(Collected data)

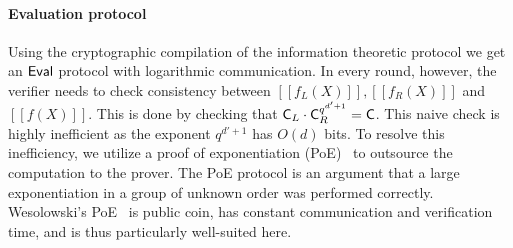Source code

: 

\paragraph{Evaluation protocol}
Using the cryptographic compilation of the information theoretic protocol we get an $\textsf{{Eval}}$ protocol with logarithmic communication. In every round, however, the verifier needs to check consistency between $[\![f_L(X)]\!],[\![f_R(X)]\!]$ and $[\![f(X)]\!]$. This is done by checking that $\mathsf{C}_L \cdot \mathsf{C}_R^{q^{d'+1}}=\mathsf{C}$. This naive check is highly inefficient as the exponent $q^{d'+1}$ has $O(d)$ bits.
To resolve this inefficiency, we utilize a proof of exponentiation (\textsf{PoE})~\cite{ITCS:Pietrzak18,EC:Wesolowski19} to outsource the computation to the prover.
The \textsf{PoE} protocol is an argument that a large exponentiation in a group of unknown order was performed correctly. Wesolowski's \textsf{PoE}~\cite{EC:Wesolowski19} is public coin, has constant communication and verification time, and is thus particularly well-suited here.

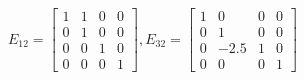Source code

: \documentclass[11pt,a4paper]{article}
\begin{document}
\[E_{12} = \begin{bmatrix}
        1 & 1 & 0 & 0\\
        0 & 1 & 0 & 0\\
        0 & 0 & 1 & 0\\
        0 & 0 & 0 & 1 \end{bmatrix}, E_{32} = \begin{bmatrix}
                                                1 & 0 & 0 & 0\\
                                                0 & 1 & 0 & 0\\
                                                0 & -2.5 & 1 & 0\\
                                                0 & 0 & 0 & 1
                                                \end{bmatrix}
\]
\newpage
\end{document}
...
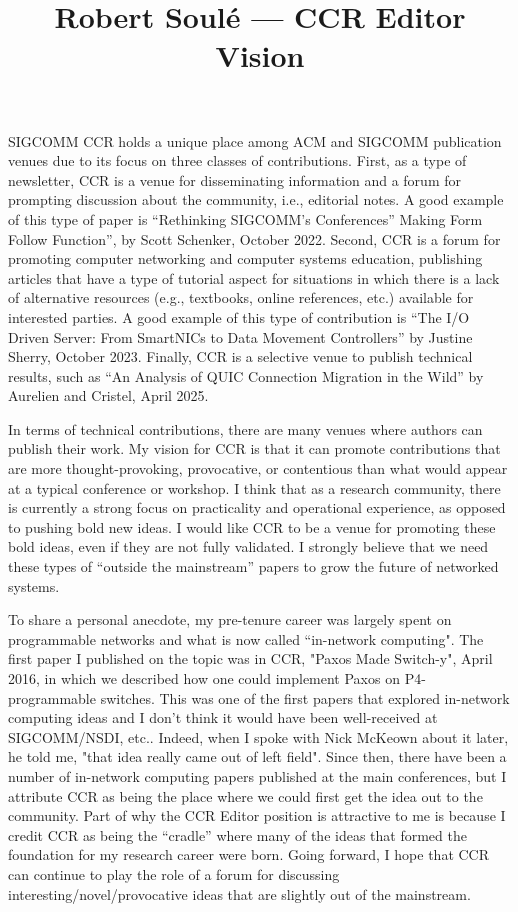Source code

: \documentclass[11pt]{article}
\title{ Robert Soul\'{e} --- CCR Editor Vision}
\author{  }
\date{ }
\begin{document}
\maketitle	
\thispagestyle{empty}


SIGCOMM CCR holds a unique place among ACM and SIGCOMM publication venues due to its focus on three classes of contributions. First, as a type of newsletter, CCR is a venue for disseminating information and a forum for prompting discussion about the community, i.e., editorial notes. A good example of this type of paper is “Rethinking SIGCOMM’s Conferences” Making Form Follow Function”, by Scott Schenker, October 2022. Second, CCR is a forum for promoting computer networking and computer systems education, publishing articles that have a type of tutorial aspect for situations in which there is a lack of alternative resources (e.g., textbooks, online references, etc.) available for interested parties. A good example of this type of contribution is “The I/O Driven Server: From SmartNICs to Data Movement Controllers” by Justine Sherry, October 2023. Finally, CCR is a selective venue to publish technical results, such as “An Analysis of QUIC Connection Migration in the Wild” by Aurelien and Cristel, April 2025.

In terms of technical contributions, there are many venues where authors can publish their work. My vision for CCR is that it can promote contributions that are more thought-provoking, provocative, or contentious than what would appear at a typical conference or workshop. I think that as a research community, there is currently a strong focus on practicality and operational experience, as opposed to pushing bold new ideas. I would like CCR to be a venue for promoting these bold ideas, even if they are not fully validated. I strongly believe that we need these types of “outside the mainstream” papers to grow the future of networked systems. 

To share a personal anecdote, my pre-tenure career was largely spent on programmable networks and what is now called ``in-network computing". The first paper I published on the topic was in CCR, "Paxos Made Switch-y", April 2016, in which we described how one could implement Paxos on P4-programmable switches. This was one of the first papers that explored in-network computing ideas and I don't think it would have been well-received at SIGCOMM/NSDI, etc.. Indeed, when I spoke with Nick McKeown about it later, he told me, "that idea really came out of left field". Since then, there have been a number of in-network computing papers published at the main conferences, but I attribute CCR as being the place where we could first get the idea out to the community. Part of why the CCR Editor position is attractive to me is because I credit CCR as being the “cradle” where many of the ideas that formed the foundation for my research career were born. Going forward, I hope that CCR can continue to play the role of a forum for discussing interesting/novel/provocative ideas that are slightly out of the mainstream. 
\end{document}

* [THE PROBLEM]: Note every line of the records that holds the word "begin", and copy it.

* [EXERCISE SOLUTION]:
\begin{document}
\[E_{12} = \begin{bmatrix}
        0 & 0 & 0 & 1 \end{bmatrix}, E_{32} = \begin{bmatrix}
\begin{document}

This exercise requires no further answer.